A search for a ‘common business theory’ continued by selective adoption of specific theories, methods and models from branches of knowledge such as psychology, law and sociology; in the 1970s, the central place in the business education was given to economics of the new institutional school in which the theory of a firm, i.e. the application point of an executive’s managerial competence, has been established by that time. Nevertheless, though management became an academic discipline, its theoretical core, which could have been a basis for transforming it into a full-fledged profession, was never formed, and institutional success of business schools, whose prestige began to grow in the 1970s, was achieved owing to the fact that they were practically ‘colonized’ by economists. This is also the case with other characteristics of professions. Despite the fact that the MBA degree is de facto a prerequisite for taking up a position in senior management of major international companies, it is hardly possible to argue that this education is absolutely required for success in business. That was exemplified by Moshe Alafi’s story told at the beginning of the article. An additional point is that executives even holding a business school diploma are not obliged to pass a qualification exam, entitling to practice, or to undergo further training constantly as contrasted with doctors or lawyers. As a consequence, in the face of challenges going beyond their competence, for example, innovative financial instruments, managers are not in position to assess the consequences of decisions taken by them as was the case with the 2008 financial crisis.

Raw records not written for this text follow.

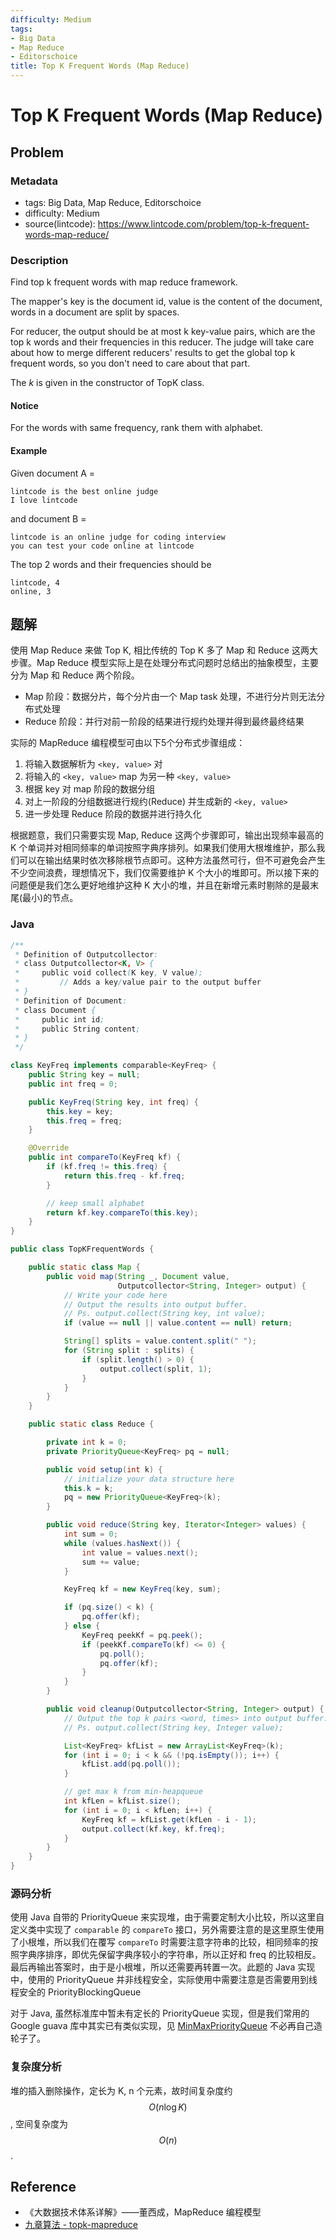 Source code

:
 ```yaml
---
difficulty: Medium
tags:
- Big Data
- Map Reduce
- Editorschoice
title: Top K Frequent Words (Map Reduce)
---
```


# Top K Frequent Words (Map Reduce)

## Problem

### Metadata

- tags: Big Data, Map Reduce, Editorschoice
- difficulty: Medium
- source(lintcode): <https://www.lintcode.com/problem/top-k-frequent-words-map-reduce/>

### Description

Find top k frequent words with map reduce framework.

The mapper's key is the document id, value is the content of the document, words in a document are split by spaces.

For reducer, the output should be at most k key-value pairs, which are the top k words and their frequencies in this reducer. The judge will take care about how to merge different reducers' results to get the global top k frequent words, so you don't need to care about that part.

The *k* is given in the constructor of TopK class.

#### Notice

For the words with same frequency, rank them with alphabet.

#### Example

Given document A = 
```
lintcode is the best online judge
I love lintcode
```
and document B = 
```
lintcode is an online judge for coding interview
you can test your code online at lintcode
```

The top 2 words and their frequencies should be
```
lintcode, 4
online, 3
```

## 题解

使用 Map Reduce 来做 Top K, 相比传统的 Top K 多了 Map 和 Reduce 这两大步骤。Map Reduce 模型实际上是在处理分布式问题时总结出的抽象模型，主要分为 Map 和 Reduce 两个阶段。

- Map 阶段：数据分片，每个分片由一个 Map task 处理，不进行分片则无法分布式处理
- Reduce 阶段：并行对前一阶段的结果进行规约处理并得到最终最终结果

实际的 MapReduce 编程模型可由以下5个分布式步骤组成：

1. 将输入数据解析为 `<key, value>` 对
2. 将输入的 `<key, value>` map 为另一种 `<key, value>`
3. 根据 key 对 map 阶段的数据分组
4. 对上一阶段的分组数据进行规约(Reduce) 并生成新的 `<key, value>`
5. 进一步处理 Reduce 阶段的数据并进行持久化

根据题意，我们只需要实现 Map, Reduce 这两个步骤即可，输出出现频率最高的 K 个单词并对相同频率的单词按照字典序排列。如果我们使用大根堆维护，那么我们可以在输出结果时依次移除根节点即可。这种方法虽然可行，但不可避免会产生不少空间浪费，理想情况下，我们仅需要维护 K 个大小的堆即可。所以接下来的问题便是我们怎么更好地维护这种 K 大小的堆，并且在新增元素时剔除的是最末尾(最小)的节点。

### Java

```java
/**
 * Definition of Outputcollector:
 * class Outputcollector<K, V> {
 *     public void collect(K key, V value);
 *         // Adds a key/value pair to the output buffer
 * }
 * Definition of Document:
 * class Document {
 *     public int id;
 *     public String content;
 * }
 */

class KeyFreq implements comparable<KeyFreq> {
    public String key = null;
    public int freq = 0;

    public KeyFreq(String key, int freq) {
        this.key = key;
        this.freq = freq;
    }

    @Override
    public int compareTo(KeyFreq kf) {
        if (kf.freq != this.freq) {
            return this.freq - kf.freq;
        }

        // keep small alphabet
        return kf.key.compareTo(this.key);
    }
}

public class TopKFrequentWords {

    public static class Map {
        public void map(String _, Document value,
                        Outputcollector<String, Integer> output) {
            // Write your code here
            // Output the results into output buffer.
            // Ps. output.collect(String key, int value);
            if (value == null || value.content == null) return;

            String[] splits = value.content.split(" ");
            for (String split : splits) {
                if (split.length() > 0) {
                    output.collect(split, 1);
                }
            }
        }
    }

    public static class Reduce {

        private int k = 0;
        private PriorityQueue<KeyFreq> pq = null;

        public void setup(int k) {
            // initialize your data structure here
            this.k = k;
            pq = new PriorityQueue<KeyFreq>(k);
        }

        public void reduce(String key, Iterator<Integer> values) {
            int sum = 0;
            while (values.hasNext()) {
                int value = values.next();
                sum += value;
            }

            KeyFreq kf = new KeyFreq(key, sum);

            if (pq.size() < k) {
                pq.offer(kf);
            } else {
                KeyFreq peekKf = pq.peek();
                if (peekKf.compareTo(kf) <= 0) {
                    pq.poll();
                    pq.offer(kf);
                }
            }
        }

        public void cleanup(Outputcollector<String, Integer> output) {
            // Output the top k pairs <word, times> into output buffer.
            // Ps. output.collect(String key, Integer value);

            List<KeyFreq> kfList = new ArrayList<KeyFreq>(k);
            for (int i = 0; i < k && (!pq.isEmpty()); i++) {
                kfList.add(pq.poll());
            }

            // get max k from min-heapqueue
            int kfLen = kfList.size();
            for (int i = 0; i < kfLen; i++) {
                KeyFreq kf = kfList.get(kfLen - i - 1);
                output.collect(kf.key, kf.freq);
            }
        }
    }
}
```

### 源码分析

使用 Java 自带的 PriorityQueue 来实现堆，由于需要定制大小比较，所以这里自定义类中实现了 `comparable` 的 `compareTo` 接口，另外需要注意的是这里原生使用了小根堆，所以我们在覆写 `compareTo` 时需要注意字符串的比较，相同频率的按照字典序排序，即优先保留字典序较小的字符串，所以正好和 freq 的比较相反。最后再输出答案时，由于是小根堆，所以还需要再转置一次。此题的 Java 实现中，使用的 PriorityQueue 并非线程安全，实际使用中需要注意是否需要用到线程安全的 PriorityBlockingQueue

对于 Java, 虽然标准库中暂未有定长的 PriorityQueue 实现，但是我们常用的 Google guava 库中其实已有类似实现，见 [MinMaxPriorityQueue](https://google.github.io/guava/releases/snapshot/api/docs/com/google/common/collect/MinMaxPriorityQueue.html) 不必再自己造轮子了。

### 复杂度分析

堆的插入删除操作，定长为 K, n 个元素，故时间复杂度约 $$O(n \log K)$$, 空间复杂度为 $$O(n)$$.

## Reference

- 《大数据技术体系详解》——董西成，MapReduce 编程模型
- [九章算法 - topk-mapreduce](https://www.jiuzhang.com/solution/top-k-frequent-words-map-reduce/)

So, management is not a profession, at least, in the sense that law, medicine or financial audit are professions. Nevertheless, this is not to say that the professionalization of management is impossible in principle. Last time, this matter was the most intensively discussed during the financial crisis of 2008-2013. It may well be that the likelihood of a new ‘Enron case’ would be reduced by implementing strict ethical standards which are characteristic of bona fide professions, as well as qualification exams entitling to practice. For instance, implementation of a new qualification grade will make it possible to establish more stringent requirements to candidates for especially critical positions in the corporate hierarchies, for example, public funds and retirement savings may be managed solely by ‘professional managers’, who have passed the qualification exam and undertook certain ethical obligations. These obligations could be codified by analogy with the oath of Hippocrates, as proposed by some experts. In any event, the professionalization of management would mean the creation of a community of professionals, bound by the generally accepted ethics, informal norms of which would supplement the regulatory control of the State and limit the possibilities for irresponsible decisions where the formal law does not work. It is apparent that transformations of this sort would lead to the adjustments to the corporate labour market and to changes in the hierarchy of firms and positions, however, the crisis of business legitimacy undermined by each next ‘golden parachute’ will cost much more.